*Brief*:
Keep the images out while you set down the data exactly.
-------- Source data
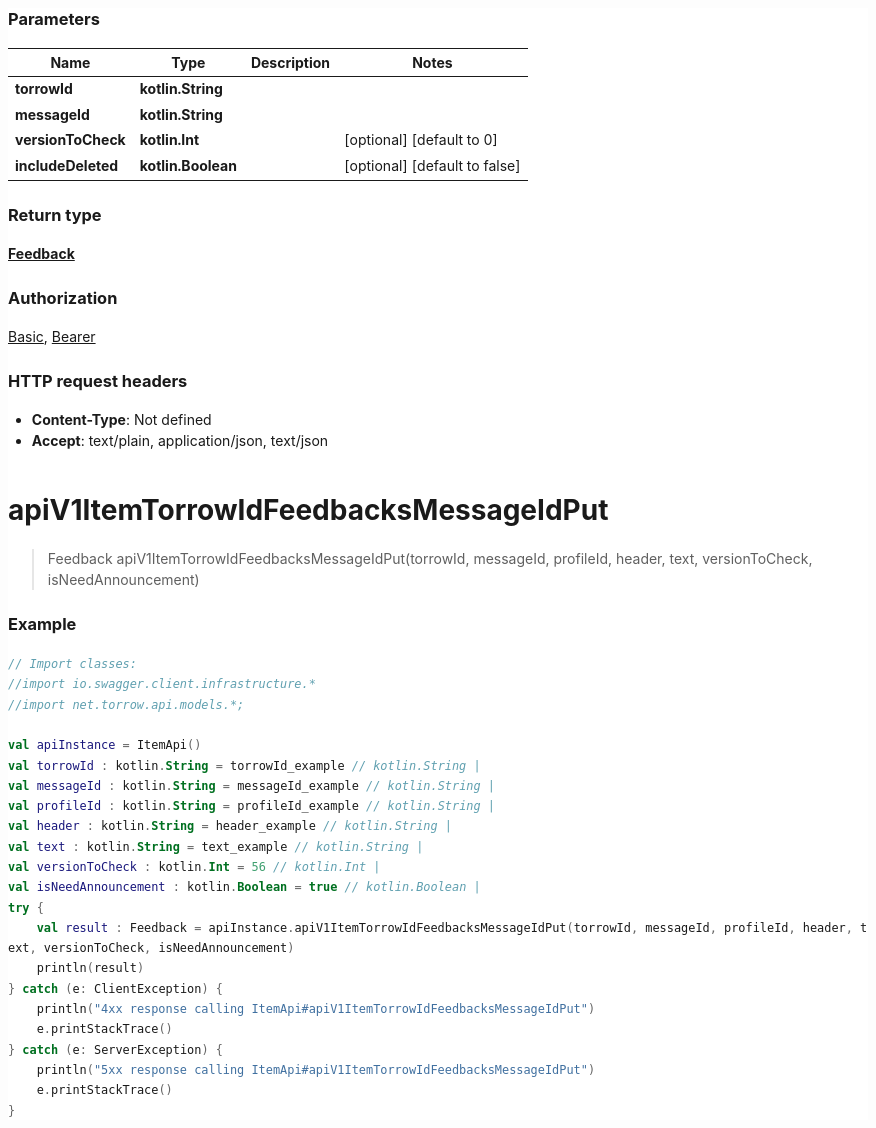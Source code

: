 ### Parameters

Name | Type | Description  | Notes
------------- | ------------- | ------------- | -------------
 **torrowId** | **kotlin.String**|  |
 **messageId** | **kotlin.String**|  |
 **versionToCheck** | **kotlin.Int**|  | [optional] [default to 0]
 **includeDeleted** | **kotlin.Boolean**|  | [optional] [default to false]

### Return type

[**Feedback**](Feedback.md)

### Authorization

[Basic](../README.md#Basic), [Bearer](../README.md#Bearer)

### HTTP request headers

 - **Content-Type**: Not defined
 - **Accept**: text/plain, application/json, text/json

<a name="apiV1ItemTorrowIdFeedbacksMessageIdPut"></a>
# **apiV1ItemTorrowIdFeedbacksMessageIdPut**
> Feedback apiV1ItemTorrowIdFeedbacksMessageIdPut(torrowId, messageId, profileId, header, text, versionToCheck, isNeedAnnouncement)



### Example
```kotlin
// Import classes:
//import io.swagger.client.infrastructure.*
//import net.torrow.api.models.*;

val apiInstance = ItemApi()
val torrowId : kotlin.String = torrowId_example // kotlin.String | 
val messageId : kotlin.String = messageId_example // kotlin.String | 
val profileId : kotlin.String = profileId_example // kotlin.String | 
val header : kotlin.String = header_example // kotlin.String | 
val text : kotlin.String = text_example // kotlin.String | 
val versionToCheck : kotlin.Int = 56 // kotlin.Int | 
val isNeedAnnouncement : kotlin.Boolean = true // kotlin.Boolean | 
try {
    val result : Feedback = apiInstance.apiV1ItemTorrowIdFeedbacksMessageIdPut(torrowId, messageId, profileId, header, text, versionToCheck, isNeedAnnouncement)
    println(result)
} catch (e: ClientException) {
    println("4xx response calling ItemApi#apiV1ItemTorrowIdFeedbacksMessageIdPut")
    e.printStackTrace()
} catch (e: ServerException) {
    println("5xx response calling ItemApi#apiV1ItemTorrowIdFeedbacksMessageIdPut")
    e.printStackTrace()
}
```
----------------
*Solution below*:
Source code

: ### Parameters

Name | Type | Description  | Notes
------------- | ------------- | ------------- | -------------
 **torrowId** | **kotlin.String**|  |
 **messageId** | **kotlin.String**|  |
 **versionToCheck** | **kotlin.Int**|  | [optional] [default to 0]
 **includeDeleted** | **kotlin.Boolean**|  | [optional] [default to false]

### Return type

[**Feedback**](Feedback.md)

### Authorization

[Basic](../README.md#Basic), [Bearer](../README.md#Bearer)

### HTTP request headers

 - **Content-Type**: Not defined
 - **Accept**: text/plain, application/json, text/json

<a name="apiV1ItemTorrowIdFeedbacksMessageIdPut"></a>
# **apiV1ItemTorrowIdFeedbacksMessageIdPut**
> Feedback apiV1ItemTorrowIdFeedbacksMessageIdPut(torrowId, messageId, profileId, header, text, versionToCheck, isNeedAnnouncement)



### Example
```kotlin
// Import classes:
//import io.swagger.client.infrastructure.*
//import net.torrow.api.models.*;

val apiInstance = ItemApi()
val torrowId : kotlin.String = torrowId_example // kotlin.String | 
val messageId : kotlin.String = messageId_example // kotlin.String | 
val profileId : kotlin.String = profileId_example // kotlin.String | 
val header : kotlin.String = header_example // kotlin.String | 
val text : kotlin.String = text_example // kotlin.String | 
val versionToCheck : kotlin.Int = 56 // kotlin.Int | 
val isNeedAnnouncement : kotlin.Boolean = true // kotlin.Boolean | 
try {
    val result : Feedback = apiInstance.apiV1ItemTorrowIdFeedbacksMessageIdPut(torrowId, messageId, profileId, header, text, versionToCheck, isNeedAnnouncement)
    println(result)
} catch (e: ClientException) {
    println("4xx response calling ItemApi#apiV1ItemTorrowIdFeedbacksMessageIdPut")
    e.printStackTrace()
} catch (e: ServerException) {
    println("5xx response calling ItemApi#apiV1ItemTorrowIdFeedbacksMessageIdPut")
    e.printStackTrace()
}
```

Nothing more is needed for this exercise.